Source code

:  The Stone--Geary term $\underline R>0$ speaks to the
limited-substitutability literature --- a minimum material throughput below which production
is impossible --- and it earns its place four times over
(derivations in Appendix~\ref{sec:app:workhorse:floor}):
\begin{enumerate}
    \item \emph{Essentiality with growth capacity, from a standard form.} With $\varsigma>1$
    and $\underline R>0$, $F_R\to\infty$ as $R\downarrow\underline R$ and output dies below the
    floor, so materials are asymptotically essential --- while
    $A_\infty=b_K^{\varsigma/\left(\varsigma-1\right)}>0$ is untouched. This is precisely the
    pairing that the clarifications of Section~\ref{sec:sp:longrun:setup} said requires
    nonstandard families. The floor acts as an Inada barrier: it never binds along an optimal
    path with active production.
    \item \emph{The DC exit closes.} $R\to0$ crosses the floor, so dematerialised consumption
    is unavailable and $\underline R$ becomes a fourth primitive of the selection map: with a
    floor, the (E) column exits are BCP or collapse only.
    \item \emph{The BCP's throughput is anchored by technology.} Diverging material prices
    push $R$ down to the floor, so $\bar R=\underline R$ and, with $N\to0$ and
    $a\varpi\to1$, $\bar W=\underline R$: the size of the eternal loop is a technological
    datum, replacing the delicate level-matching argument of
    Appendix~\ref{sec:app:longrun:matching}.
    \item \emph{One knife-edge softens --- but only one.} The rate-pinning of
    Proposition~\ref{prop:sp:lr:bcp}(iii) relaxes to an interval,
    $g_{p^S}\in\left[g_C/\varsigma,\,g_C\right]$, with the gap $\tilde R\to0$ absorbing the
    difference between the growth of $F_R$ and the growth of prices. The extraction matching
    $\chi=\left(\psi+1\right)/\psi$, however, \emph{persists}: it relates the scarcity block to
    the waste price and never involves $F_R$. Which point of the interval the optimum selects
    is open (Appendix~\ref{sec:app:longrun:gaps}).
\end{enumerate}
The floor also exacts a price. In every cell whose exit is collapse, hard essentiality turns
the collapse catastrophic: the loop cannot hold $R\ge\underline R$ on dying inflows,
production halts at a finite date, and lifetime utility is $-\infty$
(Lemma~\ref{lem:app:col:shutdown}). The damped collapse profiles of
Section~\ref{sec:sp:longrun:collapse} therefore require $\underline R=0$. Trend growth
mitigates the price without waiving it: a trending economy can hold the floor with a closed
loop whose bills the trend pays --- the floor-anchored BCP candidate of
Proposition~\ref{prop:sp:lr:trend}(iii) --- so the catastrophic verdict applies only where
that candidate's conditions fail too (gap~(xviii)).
□ □ □ □
◆ What you have to do ◆
Using the material above, return each line in which the word "only" occurs.

◆ Answer below ◆
    floor, the (E) column exits are BCP or collapse only.
    \item \emph{One knife-edge softens --- but only one.} The rate-pinning of
Proposition~\ref{prop:sp:lr:trend}(iii) --- so the catastrophic verdict applies only where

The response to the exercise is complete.